EXERCISE INPUTS section start
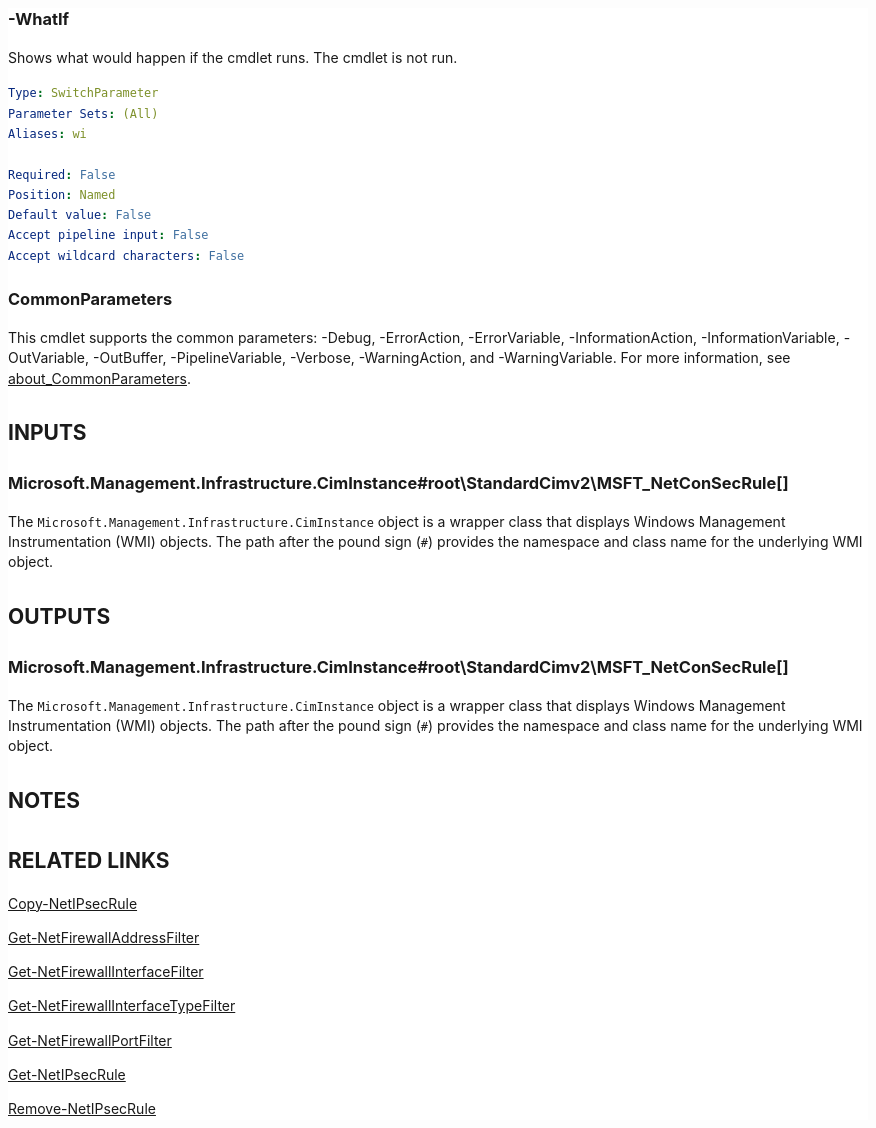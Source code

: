 ### -WhatIf
Shows what would happen if the cmdlet runs.
The cmdlet is not run.

```yaml
Type: SwitchParameter
Parameter Sets: (All)
Aliases: wi

Required: False
Position: Named
Default value: False
Accept pipeline input: False
Accept wildcard characters: False
```

### CommonParameters
This cmdlet supports the common parameters: -Debug, -ErrorAction, -ErrorVariable, -InformationAction, -InformationVariable, -OutVariable, -OutBuffer, -PipelineVariable, -Verbose, -WarningAction, and -WarningVariable. For more information, see [about_CommonParameters](https://go.microsoft.com/fwlink/?LinkID=113216).

## INPUTS

### Microsoft.Management.Infrastructure.CimInstance#root\StandardCimv2\MSFT_NetConSecRule[]
The `Microsoft.Management.Infrastructure.CimInstance` object is a wrapper class that displays Windows Management Instrumentation (WMI) objects.
The path after the pound sign (`#`) provides the namespace and class name for the underlying WMI object.

## OUTPUTS

### Microsoft.Management.Infrastructure.CimInstance#root\StandardCimv2\MSFT_NetConSecRule[]
The `Microsoft.Management.Infrastructure.CimInstance` object is a wrapper class that displays Windows Management Instrumentation (WMI) objects.
The path after the pound sign (`#`) provides the namespace and class name for the underlying WMI object.

## NOTES

## RELATED LINKS

[Copy-NetIPsecRule](./Copy-NetIPsecRule.md)

[Get-NetFirewallAddressFilter](./Get-NetFirewallAddressFilter.md)

[Get-NetFirewallInterfaceFilter](./Get-NetFirewallInterfaceFilter.md)

[Get-NetFirewallInterfaceTypeFilter](./Get-NetFirewallInterfaceTypeFilter.md)

[Get-NetFirewallPortFilter](./Get-NetFirewallPortFilter.md)

[Get-NetIPsecRule](./Get-NetIPsecRule.md)

[Remove-NetIPsecRule](./Remove-NetIPsecRule.md)

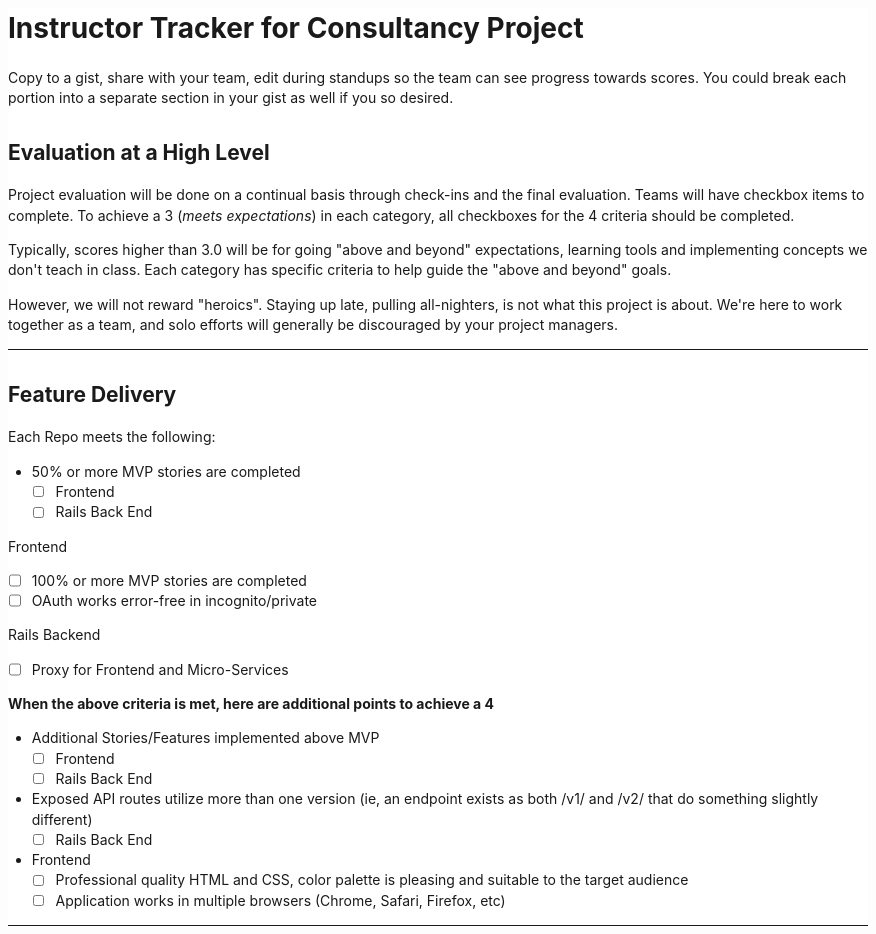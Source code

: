 # Instructor Tracker for Consultancy Project

Copy to a gist, share with your team, edit during standups so the team can see progress towards scores. You could break each portion into a separate section in your gist as well if you so desired.


## Evaluation at a High Level

Project evaluation will be done on a continual basis through check-ins and the final evaluation. Teams will have checkbox items to complete. To achieve a 3 (_meets expectations_) in each category, all checkboxes for the 4 criteria should be completed.

Typically, scores higher than 3.0 will be for going "above and beyond" expectations, learning tools and implementing concepts we don't teach in class. Each category has specific criteria to help guide the "above and beyond" goals.

However, we will not reward "heroics". Staying up late, pulling all-nighters, is not what this project is about. We're here to work together as a team, and solo efforts will generally be discouraged by your project managers.


---

## Feature Delivery

Each Repo meets the following:

- 50% or more MVP stories are completed
    - [ ] Frontend
    - [ ] Rails Back End

Frontend
- [ ] 100% or more MVP stories are completed
- [ ] OAuth works error-free in incognito/private

Rails Backend
- [ ] Proxy for Frontend and Micro-Services

__When the above criteria is met, here are additional points to achieve a 4__

- Additional Stories/Features implemented above MVP
    - [ ] Frontend
    - [ ] Rails Back End

- Exposed API routes utilize more than one version (ie, an endpoint exists as both /v1/ and /v2/ that do something slightly different)
    - [ ] Rails Back End

- Frontend
    - [ ] Professional quality HTML and CSS, color palette is pleasing and suitable to the target audience
    - [ ] Application works in multiple browsers (Chrome, Safari, Firefox, etc)

---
EXERCISE INPUTS section end
• HOW TO COMPLETE THIS TASK
Go through the material above and return each line that holds the word "category".

• RESPONSE BOX
Project evaluation will be done on a continual basis through check-ins and the final evaluation. Teams will have checkbox items to complete. To achieve a 3 (_meets expectations_) in each category, all checkboxes for the 4 criteria should be completed.
Typically, scores higher than 3.0 will be for going "above and beyond" expectations, learning tools and implementing concepts we don't teach in class. Each category has specific criteria to help guide the "above and beyond" goals.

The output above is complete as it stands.